The core modules of weight exchange consist mainly of 5 parts:

- **Unified training-inference weight convert**: Responsible for converting weights from training and inference engines with **different parallelism strategies and tensor layouts** into a **unified format** for subsequent weight metadata calculation and weight transmission;
- **Global weight metadata calculation and exchange**: After converting training and inference weights into a unified format, collects all weight shard metadata from each worker and reports to Meta Server for subsequent weight transmission plan construction;
- **P2P weight transmission execution plan**: Training and inference engines obtain global weight shard metadata from all workers, then separately construct peer-to-peer deterministic transfer plan for sending and receiving;
- **NCCL weight transmission**: Uses NCCL's send/recv API for peer-to-peer weight transmission based on the constructed transmission plan;
- **RDMA weight transmission**: Uses NUMA affinity and RDMA communication for globally load-balanced transfer plan for weight updates;

Awex also supports tensor-level validation of weights, comparing weights loaded through file system mode with those loaded through transmission mode at the tensor level for fine-grained comparison, ensuring the correctness of the transmission mode.

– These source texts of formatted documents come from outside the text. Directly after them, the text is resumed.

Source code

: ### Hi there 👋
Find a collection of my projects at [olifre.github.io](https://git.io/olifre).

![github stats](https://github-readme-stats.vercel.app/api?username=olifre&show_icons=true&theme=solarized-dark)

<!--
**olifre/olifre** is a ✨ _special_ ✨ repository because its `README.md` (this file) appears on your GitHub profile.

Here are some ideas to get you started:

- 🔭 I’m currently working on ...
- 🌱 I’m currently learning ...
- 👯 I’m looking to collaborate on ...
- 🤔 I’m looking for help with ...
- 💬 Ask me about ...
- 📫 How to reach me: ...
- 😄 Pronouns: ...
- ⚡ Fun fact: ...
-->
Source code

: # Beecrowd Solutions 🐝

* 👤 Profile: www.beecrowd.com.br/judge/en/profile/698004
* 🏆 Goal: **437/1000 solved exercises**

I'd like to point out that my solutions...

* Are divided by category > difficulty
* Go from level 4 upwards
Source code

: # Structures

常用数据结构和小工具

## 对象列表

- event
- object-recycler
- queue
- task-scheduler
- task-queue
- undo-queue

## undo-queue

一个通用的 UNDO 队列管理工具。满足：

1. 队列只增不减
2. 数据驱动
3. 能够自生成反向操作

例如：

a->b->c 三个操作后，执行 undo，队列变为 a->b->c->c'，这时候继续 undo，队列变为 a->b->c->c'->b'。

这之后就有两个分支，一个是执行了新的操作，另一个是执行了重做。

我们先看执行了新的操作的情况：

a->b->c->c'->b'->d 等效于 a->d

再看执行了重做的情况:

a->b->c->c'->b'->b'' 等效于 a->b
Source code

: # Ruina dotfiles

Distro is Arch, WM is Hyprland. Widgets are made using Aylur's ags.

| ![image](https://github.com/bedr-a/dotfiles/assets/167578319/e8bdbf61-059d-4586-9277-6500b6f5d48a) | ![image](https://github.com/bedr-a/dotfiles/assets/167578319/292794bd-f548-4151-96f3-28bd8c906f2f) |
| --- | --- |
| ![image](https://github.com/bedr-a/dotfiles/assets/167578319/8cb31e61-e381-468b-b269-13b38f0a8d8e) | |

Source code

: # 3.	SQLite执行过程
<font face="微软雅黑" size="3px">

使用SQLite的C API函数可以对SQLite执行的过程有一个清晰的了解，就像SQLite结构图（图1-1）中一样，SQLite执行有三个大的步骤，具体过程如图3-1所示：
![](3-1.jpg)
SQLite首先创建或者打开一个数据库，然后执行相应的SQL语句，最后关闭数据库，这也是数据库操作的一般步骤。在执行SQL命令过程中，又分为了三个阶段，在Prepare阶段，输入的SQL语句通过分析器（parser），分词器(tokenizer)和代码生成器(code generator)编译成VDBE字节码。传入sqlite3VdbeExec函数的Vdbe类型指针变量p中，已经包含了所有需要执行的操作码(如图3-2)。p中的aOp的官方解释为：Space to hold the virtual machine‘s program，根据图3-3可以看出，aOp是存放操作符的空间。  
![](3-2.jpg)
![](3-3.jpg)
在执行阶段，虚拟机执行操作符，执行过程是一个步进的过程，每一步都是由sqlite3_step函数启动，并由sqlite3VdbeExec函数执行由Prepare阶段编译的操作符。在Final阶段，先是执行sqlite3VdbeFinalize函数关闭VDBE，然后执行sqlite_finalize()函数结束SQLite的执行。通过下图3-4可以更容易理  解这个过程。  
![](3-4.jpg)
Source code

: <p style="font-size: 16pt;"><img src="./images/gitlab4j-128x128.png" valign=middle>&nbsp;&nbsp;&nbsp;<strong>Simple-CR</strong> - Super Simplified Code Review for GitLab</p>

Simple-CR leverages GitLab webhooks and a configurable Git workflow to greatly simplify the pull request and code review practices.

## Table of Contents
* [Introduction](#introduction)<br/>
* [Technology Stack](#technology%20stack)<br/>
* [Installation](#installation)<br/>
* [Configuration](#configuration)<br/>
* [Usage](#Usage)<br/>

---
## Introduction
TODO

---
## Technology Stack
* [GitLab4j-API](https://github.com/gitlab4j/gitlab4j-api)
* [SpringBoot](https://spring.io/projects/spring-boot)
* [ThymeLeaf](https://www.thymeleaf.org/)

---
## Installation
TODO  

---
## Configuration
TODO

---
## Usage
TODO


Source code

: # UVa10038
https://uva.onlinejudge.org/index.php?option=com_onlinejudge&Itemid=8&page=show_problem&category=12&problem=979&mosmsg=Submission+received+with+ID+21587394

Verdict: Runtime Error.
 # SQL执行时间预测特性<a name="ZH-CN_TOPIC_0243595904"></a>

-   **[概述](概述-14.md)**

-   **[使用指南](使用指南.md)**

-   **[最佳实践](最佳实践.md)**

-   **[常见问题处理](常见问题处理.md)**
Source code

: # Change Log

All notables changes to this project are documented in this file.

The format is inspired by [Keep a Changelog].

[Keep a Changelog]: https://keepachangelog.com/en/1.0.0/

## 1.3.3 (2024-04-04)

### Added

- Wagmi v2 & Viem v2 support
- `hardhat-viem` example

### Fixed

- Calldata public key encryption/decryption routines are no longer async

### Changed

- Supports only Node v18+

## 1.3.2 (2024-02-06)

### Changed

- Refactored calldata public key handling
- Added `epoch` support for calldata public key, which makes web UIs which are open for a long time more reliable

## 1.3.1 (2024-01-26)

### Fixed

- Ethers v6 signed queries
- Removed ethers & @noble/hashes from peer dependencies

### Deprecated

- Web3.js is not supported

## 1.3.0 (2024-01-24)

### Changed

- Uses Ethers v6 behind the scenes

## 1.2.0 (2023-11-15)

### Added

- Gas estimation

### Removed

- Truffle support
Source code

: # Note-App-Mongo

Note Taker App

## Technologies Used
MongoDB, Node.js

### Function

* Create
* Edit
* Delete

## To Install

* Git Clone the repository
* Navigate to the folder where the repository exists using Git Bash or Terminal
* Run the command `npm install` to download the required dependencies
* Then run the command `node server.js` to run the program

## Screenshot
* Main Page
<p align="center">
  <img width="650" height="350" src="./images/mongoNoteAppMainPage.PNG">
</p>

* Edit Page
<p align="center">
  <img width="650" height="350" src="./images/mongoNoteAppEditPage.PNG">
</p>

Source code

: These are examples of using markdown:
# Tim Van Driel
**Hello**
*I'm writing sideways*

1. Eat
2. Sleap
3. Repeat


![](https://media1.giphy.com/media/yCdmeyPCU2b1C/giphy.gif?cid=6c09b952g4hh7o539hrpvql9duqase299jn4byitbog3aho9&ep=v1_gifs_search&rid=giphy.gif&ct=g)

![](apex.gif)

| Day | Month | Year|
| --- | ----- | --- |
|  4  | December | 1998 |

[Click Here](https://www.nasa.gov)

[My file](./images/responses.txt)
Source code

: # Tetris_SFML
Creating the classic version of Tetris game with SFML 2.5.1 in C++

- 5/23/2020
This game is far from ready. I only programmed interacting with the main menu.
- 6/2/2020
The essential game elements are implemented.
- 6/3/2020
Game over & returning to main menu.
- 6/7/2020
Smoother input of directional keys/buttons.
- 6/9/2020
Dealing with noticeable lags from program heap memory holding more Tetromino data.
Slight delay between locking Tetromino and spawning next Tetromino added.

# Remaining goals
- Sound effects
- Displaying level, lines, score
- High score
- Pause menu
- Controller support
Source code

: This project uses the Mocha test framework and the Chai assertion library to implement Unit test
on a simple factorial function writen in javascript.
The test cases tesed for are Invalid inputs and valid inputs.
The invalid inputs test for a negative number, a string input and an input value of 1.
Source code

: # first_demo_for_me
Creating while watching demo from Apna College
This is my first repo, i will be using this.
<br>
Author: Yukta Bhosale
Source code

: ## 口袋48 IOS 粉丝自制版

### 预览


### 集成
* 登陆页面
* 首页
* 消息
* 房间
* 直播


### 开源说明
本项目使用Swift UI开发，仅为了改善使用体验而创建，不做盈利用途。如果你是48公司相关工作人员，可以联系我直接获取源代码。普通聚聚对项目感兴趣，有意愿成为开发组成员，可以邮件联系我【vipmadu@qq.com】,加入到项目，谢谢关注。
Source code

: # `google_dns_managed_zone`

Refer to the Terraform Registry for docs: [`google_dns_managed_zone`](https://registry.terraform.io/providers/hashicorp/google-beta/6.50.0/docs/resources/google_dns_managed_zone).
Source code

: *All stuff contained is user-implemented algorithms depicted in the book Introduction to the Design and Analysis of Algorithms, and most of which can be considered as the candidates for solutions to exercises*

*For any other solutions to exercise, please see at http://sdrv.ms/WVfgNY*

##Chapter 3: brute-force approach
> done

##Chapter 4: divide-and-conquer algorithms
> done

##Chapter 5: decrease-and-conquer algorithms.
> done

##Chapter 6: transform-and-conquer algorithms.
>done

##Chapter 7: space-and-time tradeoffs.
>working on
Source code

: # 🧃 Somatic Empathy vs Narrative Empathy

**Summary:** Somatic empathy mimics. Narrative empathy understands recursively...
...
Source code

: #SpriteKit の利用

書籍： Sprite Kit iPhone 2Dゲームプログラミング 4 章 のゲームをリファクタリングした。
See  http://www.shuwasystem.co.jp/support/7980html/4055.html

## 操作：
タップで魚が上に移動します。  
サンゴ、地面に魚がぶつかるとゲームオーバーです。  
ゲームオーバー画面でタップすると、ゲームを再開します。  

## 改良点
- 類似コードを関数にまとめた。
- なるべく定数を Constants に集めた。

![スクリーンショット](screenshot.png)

See more details on our [Document](docs).

For comprehensive introduction about awex, see the [medium article](https://medium.com/@shawn.ck.yang/awex-an-ultra-fast-weight-sync-framework-powering-trillion-scale-reinforcement-learning-766ebc79f58b)

## Performance Benchmarks

On thousand-GPU scale clusters, Awex using NCCL transmission can **exchange 10B-scale model weights within one second**, and **exchange 1T-scale model weights within twenty seconds**. Using RDMA for transmission, **1T model weight exchange time** can be further **reduced to six seconds**.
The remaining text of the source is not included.